The finding that even high levels of AMDP do not block host cell
invasion by T. gondii despite the dynamic pattern of V-PPase immunofluorescence during this process was unexpected. In retrospect, however, it might be expected in that biochemical investigations of the
acidocalcisome-like intracellular structures in trypanosomatids and
P. falciparum, which react with the same antisera as used in
this study, have shown these structures to release Ca2+
upon treatment with V-ATPase inhibitors and/or AMDP (12, 49). Thus, the
inactivity, not the activity, of acidocalcisome-associated H+-pumps like the V-PPase may promote Ca2+
release from these organelles, in which case AMDP would be expected not
to interfere with host cell invasion. It may be instructive to
consider, given how sensitive heterologously expressed TgVP1 is to
inhibition by Ca2+, that Ca2+ release itself
may abolish V-PPase activity, so diminishing or eliminating futile
PPi consumption and H+
gradient-dependent organellar Ca2+ uptake
during host cell invasion.
As an extension of our studies of the in vitro sensitivity
of heterologously expressed TgVP1 to inhibition by AMDP and the studies
made by ourselves and others (7-9) of the in vivo
sensitivity of parasitic protists to this and other 1,1-diphosphonates,
we have explored the morphological consequences to T. gondii of exposure to this agent.
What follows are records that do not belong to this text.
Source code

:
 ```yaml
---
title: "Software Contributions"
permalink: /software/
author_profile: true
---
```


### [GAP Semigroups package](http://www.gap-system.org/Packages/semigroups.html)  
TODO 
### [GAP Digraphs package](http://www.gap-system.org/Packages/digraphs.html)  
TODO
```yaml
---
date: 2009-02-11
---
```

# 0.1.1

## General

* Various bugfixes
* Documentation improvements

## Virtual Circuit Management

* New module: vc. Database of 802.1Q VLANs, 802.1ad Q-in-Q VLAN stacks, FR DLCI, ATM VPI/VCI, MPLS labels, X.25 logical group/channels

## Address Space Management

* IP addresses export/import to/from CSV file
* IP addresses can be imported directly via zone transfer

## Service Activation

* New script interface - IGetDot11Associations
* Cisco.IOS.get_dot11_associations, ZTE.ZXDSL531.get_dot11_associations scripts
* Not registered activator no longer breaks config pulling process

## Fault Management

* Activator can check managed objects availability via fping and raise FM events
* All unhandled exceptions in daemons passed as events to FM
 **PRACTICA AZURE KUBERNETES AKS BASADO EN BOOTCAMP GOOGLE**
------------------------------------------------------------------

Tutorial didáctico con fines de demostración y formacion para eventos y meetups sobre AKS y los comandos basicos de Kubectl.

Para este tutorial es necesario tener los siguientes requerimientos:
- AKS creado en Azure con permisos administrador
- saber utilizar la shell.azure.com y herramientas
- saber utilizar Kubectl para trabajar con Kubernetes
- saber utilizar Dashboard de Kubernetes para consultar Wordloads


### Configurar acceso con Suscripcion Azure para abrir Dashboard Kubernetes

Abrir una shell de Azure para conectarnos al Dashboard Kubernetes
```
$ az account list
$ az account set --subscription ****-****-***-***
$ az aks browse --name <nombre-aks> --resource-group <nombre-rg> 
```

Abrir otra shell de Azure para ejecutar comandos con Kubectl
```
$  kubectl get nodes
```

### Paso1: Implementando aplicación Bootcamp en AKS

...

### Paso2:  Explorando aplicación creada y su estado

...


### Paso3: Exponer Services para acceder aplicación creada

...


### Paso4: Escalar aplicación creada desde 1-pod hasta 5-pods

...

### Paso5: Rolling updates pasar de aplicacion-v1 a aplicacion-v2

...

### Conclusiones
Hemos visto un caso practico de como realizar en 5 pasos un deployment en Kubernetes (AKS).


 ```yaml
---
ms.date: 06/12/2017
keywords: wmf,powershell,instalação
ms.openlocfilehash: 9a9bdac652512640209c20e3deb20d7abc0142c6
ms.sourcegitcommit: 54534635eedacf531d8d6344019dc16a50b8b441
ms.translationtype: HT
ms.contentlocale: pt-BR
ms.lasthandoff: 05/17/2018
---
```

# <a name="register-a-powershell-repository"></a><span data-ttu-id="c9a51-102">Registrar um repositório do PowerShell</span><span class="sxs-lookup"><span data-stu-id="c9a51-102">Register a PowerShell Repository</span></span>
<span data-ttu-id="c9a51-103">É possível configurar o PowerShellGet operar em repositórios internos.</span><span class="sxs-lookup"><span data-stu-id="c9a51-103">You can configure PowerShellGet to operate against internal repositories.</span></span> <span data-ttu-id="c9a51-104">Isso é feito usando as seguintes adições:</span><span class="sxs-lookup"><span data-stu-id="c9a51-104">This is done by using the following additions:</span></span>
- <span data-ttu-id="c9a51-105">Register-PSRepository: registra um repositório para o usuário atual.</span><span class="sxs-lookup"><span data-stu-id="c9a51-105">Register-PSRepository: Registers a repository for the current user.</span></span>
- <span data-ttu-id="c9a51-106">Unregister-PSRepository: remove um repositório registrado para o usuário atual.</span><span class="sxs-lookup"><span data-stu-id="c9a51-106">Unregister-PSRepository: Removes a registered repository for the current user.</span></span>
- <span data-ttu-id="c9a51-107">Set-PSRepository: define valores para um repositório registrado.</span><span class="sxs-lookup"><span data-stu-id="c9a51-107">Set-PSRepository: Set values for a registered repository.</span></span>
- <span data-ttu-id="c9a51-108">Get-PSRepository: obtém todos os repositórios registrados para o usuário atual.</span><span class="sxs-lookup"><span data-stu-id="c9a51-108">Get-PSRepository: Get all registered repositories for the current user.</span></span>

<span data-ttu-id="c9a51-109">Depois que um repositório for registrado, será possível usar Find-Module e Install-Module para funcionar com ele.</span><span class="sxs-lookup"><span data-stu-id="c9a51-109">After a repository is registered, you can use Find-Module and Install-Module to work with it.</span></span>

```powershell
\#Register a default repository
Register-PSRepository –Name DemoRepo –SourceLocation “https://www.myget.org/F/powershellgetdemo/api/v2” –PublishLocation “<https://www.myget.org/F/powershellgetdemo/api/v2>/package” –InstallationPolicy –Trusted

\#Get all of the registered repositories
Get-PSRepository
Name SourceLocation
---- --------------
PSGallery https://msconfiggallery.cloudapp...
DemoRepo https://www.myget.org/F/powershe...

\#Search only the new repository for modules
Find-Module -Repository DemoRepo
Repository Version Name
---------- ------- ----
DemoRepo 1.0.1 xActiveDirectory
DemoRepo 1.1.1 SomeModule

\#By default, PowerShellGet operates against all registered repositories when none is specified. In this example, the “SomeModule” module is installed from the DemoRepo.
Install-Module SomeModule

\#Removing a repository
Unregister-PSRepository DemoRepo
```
As a result, we have determined
that the toxic action of AMDP is evident at concentrations lower than
reported previously. Rodrigues et al. (8), for instance, by
employing a global drug assay based on measurements of
[3H]hypoxanthine incorporation, reported that
concentrations of AMDP as high as 50 µM did not inhibit
tachyzoite proliferation; indeed, 200 µM was not
sufficient for 50% inhibition. We, in contrast, by counting the number
of parasites per vacuole and examining their ultrastructure, have
determined that AMDP concentrations as low as 5 µM
(concentrations commensurate with the I50 for the in
vitro inhibition of TgVP1) interfere with parasite replication. AMDP concentrations of 5-10 µM and above block or stall
cell replication but not cell growth such that the formation of highly
enlarged tachyzoites containing multiple nascent daughter cells
is apparent. The effects of AMDP are accompanied by extensive
enlargement of the parasite nucleus which becomes highly lobed and the
inflation and/or disruption of acidocalcisome-like vesicular structures.
The apparent absence of V-PPases from vertebrates and their likely
involvement in energy conservation and membrane transport make these
enzymes potential targets for the development of antiprotozoal agents.
Notwithstanding these hopes and needs, it should be appreciated that
care is required when interpreting the antiparasitic effects of AMDP.
Two considerations are crucial. First, the efficacy AMDP in
vivo is usually less than its efficacy in vitro, which
likely reflects its bulky anionic character and slow permeation of
membranes. Second, the greater intrinsic sensitivity of V-PPases
versus soluble PPases and other phosphohydrolases to AMDP is
in part attributable to the Km values of V-PPases,
which are at least an order of magnitude greater those of soluble
PPases (5, 41). Therefore, the specificity of AMDP and other
PPi analogs as competitive inhibitors will be critically
dependent on the PPi concentration prevailing in the
compartment in which the inhibitor exerts its effects.